Input for this task:
[Start of section]
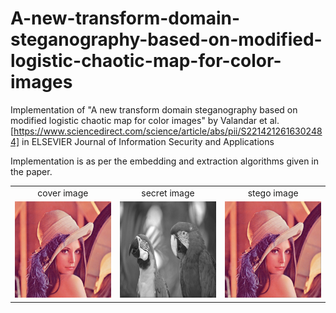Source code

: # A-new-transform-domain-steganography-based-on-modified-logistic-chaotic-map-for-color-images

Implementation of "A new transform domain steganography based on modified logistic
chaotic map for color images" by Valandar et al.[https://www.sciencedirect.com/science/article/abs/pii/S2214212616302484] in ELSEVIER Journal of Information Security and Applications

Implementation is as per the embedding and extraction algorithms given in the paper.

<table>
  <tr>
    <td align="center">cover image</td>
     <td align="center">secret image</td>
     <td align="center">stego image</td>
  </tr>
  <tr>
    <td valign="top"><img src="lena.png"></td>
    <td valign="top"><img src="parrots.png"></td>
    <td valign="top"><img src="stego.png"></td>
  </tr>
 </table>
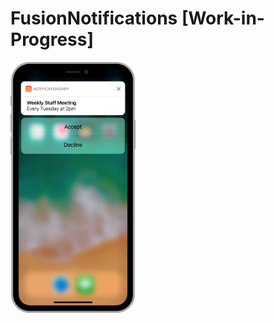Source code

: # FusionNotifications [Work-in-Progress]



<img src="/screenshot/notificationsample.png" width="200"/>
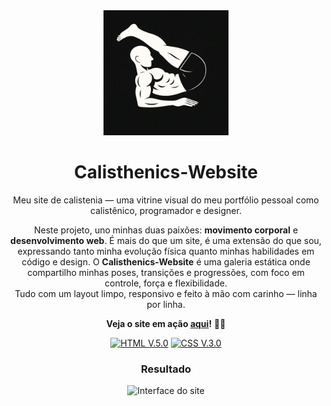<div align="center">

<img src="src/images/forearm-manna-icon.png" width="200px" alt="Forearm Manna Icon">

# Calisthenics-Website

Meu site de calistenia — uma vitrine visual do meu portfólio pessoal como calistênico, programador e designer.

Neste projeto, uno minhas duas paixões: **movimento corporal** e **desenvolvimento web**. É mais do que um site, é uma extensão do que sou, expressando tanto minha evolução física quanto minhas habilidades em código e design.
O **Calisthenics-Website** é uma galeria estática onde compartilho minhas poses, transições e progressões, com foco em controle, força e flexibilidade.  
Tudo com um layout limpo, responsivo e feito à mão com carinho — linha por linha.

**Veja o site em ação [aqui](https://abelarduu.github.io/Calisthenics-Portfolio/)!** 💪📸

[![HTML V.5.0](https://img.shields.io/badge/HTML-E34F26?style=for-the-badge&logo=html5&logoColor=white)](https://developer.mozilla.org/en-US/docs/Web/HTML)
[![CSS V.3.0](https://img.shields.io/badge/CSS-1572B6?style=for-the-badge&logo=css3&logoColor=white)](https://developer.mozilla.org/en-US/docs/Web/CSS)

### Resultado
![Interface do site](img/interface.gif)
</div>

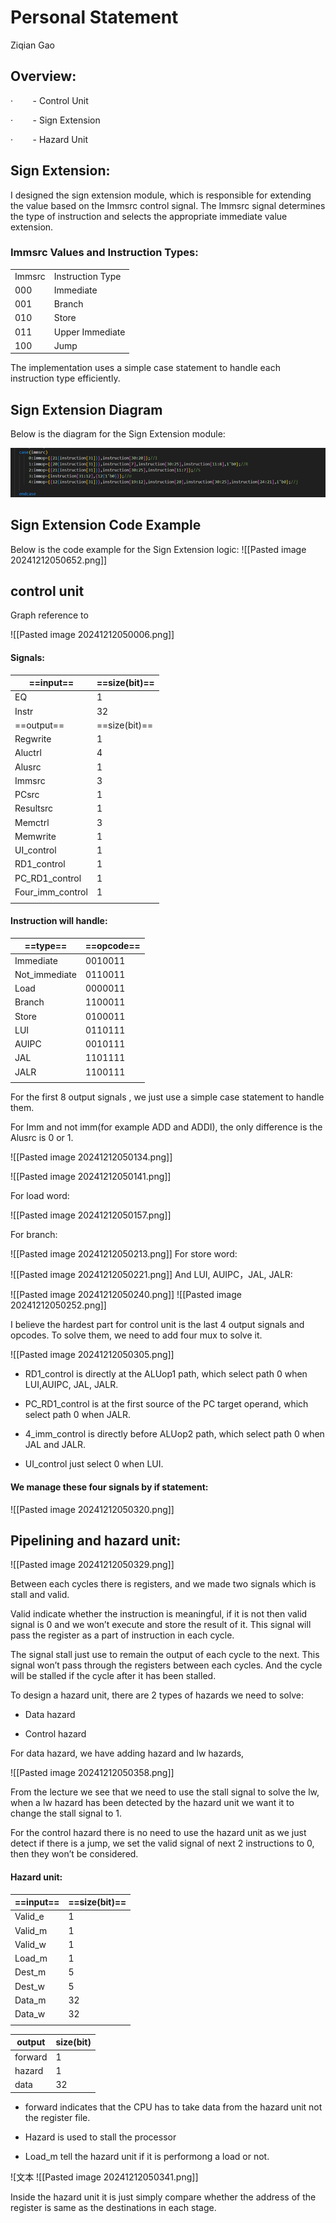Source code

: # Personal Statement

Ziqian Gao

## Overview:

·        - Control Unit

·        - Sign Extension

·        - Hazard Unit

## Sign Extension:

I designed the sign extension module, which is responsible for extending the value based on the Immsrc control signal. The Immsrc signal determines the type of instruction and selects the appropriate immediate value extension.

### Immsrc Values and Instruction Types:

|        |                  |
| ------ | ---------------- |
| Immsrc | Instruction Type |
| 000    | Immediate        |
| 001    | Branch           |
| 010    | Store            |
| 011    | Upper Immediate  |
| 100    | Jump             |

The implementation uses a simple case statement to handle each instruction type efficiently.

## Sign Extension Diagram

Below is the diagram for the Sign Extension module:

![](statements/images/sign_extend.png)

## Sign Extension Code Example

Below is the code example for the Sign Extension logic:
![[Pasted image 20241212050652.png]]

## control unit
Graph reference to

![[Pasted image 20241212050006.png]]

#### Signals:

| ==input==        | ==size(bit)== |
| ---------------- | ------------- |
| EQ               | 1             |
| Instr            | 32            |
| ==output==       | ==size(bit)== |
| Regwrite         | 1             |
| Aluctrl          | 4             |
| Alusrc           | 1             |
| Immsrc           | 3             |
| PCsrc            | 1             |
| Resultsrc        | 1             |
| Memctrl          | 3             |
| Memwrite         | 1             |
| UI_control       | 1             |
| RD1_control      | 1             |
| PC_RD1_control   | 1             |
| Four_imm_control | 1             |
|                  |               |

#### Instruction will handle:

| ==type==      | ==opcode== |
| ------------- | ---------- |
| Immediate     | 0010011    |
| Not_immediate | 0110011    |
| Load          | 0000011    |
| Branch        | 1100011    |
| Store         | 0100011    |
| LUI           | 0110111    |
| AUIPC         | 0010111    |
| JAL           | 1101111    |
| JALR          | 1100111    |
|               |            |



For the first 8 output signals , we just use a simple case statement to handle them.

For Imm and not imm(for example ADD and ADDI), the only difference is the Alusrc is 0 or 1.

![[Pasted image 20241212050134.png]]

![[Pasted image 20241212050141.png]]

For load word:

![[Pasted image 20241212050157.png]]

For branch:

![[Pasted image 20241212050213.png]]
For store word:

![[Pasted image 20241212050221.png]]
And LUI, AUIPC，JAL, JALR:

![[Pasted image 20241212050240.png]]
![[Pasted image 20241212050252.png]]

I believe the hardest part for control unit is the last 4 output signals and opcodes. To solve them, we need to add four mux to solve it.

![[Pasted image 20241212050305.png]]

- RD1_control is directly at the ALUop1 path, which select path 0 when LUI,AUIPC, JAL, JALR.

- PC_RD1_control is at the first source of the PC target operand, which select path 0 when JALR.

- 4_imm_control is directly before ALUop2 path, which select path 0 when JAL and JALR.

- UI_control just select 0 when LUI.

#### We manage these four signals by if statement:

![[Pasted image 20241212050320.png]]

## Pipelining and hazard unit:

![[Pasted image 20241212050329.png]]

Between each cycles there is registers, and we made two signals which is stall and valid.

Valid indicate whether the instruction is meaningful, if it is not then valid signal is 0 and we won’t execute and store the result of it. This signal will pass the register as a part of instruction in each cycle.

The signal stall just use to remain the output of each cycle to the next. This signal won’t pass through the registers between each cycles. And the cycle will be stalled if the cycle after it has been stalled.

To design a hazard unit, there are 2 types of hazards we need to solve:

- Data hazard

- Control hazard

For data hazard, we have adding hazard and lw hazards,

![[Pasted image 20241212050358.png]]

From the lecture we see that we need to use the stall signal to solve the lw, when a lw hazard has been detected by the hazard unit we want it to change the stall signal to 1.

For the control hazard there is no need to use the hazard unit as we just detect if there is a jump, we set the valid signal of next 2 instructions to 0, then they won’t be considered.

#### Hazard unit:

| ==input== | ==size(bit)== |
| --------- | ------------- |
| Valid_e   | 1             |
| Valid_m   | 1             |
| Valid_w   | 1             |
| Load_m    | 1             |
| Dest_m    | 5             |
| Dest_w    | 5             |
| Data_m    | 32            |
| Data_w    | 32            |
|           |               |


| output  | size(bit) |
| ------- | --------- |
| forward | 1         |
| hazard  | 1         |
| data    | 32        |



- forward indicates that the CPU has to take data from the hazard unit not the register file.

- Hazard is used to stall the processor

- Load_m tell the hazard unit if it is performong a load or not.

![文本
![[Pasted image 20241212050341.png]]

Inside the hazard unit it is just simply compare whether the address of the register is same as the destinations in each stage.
[End of section]
[Start of section]
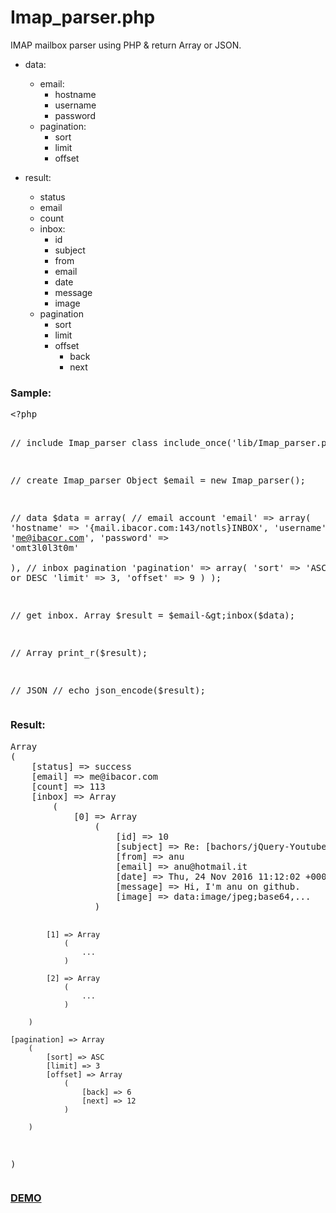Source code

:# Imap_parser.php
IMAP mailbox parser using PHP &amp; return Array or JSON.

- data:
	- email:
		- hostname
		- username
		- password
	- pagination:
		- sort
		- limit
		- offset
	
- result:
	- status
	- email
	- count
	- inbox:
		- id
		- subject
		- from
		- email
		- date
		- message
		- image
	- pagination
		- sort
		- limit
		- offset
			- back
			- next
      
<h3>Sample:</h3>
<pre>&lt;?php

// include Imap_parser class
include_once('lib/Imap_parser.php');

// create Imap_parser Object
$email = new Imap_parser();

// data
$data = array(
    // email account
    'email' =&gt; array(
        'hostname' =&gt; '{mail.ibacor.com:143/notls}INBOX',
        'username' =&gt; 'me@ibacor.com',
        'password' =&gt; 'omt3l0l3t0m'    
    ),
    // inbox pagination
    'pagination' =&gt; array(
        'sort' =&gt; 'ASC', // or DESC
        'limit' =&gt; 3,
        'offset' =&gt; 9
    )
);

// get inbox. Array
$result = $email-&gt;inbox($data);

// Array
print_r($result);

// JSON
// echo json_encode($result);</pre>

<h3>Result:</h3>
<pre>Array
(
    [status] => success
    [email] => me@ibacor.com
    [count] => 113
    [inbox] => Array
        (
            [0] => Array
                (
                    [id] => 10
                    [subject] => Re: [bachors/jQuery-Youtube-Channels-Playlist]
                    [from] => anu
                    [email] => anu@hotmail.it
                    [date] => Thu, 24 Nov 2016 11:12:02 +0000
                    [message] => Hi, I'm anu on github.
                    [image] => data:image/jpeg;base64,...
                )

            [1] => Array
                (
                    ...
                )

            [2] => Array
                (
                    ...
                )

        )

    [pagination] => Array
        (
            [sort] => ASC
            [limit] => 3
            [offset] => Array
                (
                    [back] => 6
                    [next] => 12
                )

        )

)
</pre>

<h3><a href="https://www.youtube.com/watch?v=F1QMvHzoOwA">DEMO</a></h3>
[End of section]
Exercise: Show every line of the data in which the word "each" appears.

Response box:
The implementation uses a simple case statement to handle each instruction type efficiently.
Between each cycles there is registers, and we made two signals which is stall and valid.
Valid indicate whether the instruction is meaningful, if it is not then valid signal is 0 and we won’t execute and store the result of it. This signal will pass the register as a part of instruction in each cycle.
The signal stall just use to remain the output of each cycle to the next. This signal won’t pass through the registers between each cycles. And the cycle will be stalled if the cycle after it has been stalled.
Inside the hazard unit it is just simply compare whether the address of the register is same as the destinations in each stage.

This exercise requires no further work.